The other night, I spoke to the milking crew at a farm. It was the third shift and one of the things they said was that they rarely had contact with the owners. I don’t have to guess much about the level of feedback they receive, but, as I discovered, they get a fair amount of blame.

Here’s the point­—we give up a lot of performance compliance when we don’t provide regular feedback. We also give up a lot of buy-in by employees to the farm goals.

Sometimes the feedback should be on the way employees are doing their job. On this farm, I found that the three milking shifts all used different routines. We would agree that there needs to be a single routine followed by all milking personnel. Feedback on the procedures used is important to get that compliance.

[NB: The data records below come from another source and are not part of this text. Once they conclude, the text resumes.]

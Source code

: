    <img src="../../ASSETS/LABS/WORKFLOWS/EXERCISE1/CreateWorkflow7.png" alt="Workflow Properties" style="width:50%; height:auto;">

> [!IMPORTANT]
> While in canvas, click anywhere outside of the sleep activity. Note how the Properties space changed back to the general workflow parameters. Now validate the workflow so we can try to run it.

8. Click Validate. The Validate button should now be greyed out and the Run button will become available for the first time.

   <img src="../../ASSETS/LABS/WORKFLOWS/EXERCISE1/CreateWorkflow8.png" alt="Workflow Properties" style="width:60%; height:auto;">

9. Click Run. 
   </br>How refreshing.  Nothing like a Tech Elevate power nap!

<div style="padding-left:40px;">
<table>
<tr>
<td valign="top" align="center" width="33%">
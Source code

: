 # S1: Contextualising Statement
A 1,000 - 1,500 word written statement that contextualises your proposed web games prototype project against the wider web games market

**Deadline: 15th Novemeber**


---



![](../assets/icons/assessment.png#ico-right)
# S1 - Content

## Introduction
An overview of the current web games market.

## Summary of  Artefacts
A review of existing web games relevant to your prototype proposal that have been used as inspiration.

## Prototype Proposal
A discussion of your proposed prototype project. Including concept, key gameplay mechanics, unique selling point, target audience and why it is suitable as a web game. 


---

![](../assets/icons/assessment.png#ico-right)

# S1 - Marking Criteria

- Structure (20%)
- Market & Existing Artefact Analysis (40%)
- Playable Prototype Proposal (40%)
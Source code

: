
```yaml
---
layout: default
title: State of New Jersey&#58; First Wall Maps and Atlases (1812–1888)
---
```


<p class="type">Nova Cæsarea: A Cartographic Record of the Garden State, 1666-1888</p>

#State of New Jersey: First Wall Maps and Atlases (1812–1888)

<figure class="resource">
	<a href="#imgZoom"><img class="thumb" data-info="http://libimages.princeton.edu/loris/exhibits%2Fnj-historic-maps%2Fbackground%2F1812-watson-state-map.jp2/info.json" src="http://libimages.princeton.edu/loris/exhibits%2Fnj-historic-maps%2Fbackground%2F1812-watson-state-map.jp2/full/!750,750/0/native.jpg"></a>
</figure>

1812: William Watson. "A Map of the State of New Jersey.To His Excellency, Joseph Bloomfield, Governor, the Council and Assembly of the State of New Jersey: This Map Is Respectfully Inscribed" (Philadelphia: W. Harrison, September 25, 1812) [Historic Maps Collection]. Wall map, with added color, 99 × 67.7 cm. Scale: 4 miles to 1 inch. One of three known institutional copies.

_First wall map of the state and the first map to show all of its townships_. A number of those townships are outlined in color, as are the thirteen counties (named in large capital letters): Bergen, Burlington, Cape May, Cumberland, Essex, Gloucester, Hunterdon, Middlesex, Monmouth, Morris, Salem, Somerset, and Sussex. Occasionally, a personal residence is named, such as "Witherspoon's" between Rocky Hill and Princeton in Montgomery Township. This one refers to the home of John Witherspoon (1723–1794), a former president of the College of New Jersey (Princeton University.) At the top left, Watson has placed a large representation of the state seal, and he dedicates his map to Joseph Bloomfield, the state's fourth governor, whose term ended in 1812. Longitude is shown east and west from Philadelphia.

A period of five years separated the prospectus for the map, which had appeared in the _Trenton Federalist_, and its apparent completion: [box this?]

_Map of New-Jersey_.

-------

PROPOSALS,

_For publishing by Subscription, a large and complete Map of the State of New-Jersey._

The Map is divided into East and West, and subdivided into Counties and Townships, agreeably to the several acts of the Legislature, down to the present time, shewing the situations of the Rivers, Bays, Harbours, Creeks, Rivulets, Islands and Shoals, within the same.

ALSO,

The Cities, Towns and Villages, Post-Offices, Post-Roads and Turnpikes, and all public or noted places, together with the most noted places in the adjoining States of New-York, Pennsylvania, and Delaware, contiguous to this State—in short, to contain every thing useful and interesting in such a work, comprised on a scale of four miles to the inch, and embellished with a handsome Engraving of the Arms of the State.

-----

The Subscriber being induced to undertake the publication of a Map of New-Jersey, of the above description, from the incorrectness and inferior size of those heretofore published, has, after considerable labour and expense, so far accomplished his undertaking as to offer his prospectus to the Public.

Beyond that, I believe there needs to be feedback on performance measures. For the milking personnel, one basic feedback is the somatic cell count (SCC) that is received by the farm. In this case, milking personnel did not know what the herd SCC was or that it had changed. That failure to communicate leaves those employees to carry on as before, oblivious to the role they play in the quality of milk shipped.

I believe that posting each day’s SCC in the parlor and the farm SCC goal performs the same role as the speed monitor does. Feedback changes behavior as long as they know what behavior to change.

It is not just SCC on which employees should have regular feedback. Maybe those who feed the cows should see daily milk production numbers, or feed to milk ratios. Maybe it is heat detections that are monitored and posted. Whatever type of operation it is, there are measures that are important to you.

What are the measures that you want your employees to achieve? How often do they get the numbers that tell them whether they have achieved the goal? How often do they get feedback on what they can do to help achieve the goal?

Keeping employees in the dark will only cause you to grow frustrated with them and their subpar performance. Let me encourage you to think about ways to provide feedback to your employees, and to start providing it today.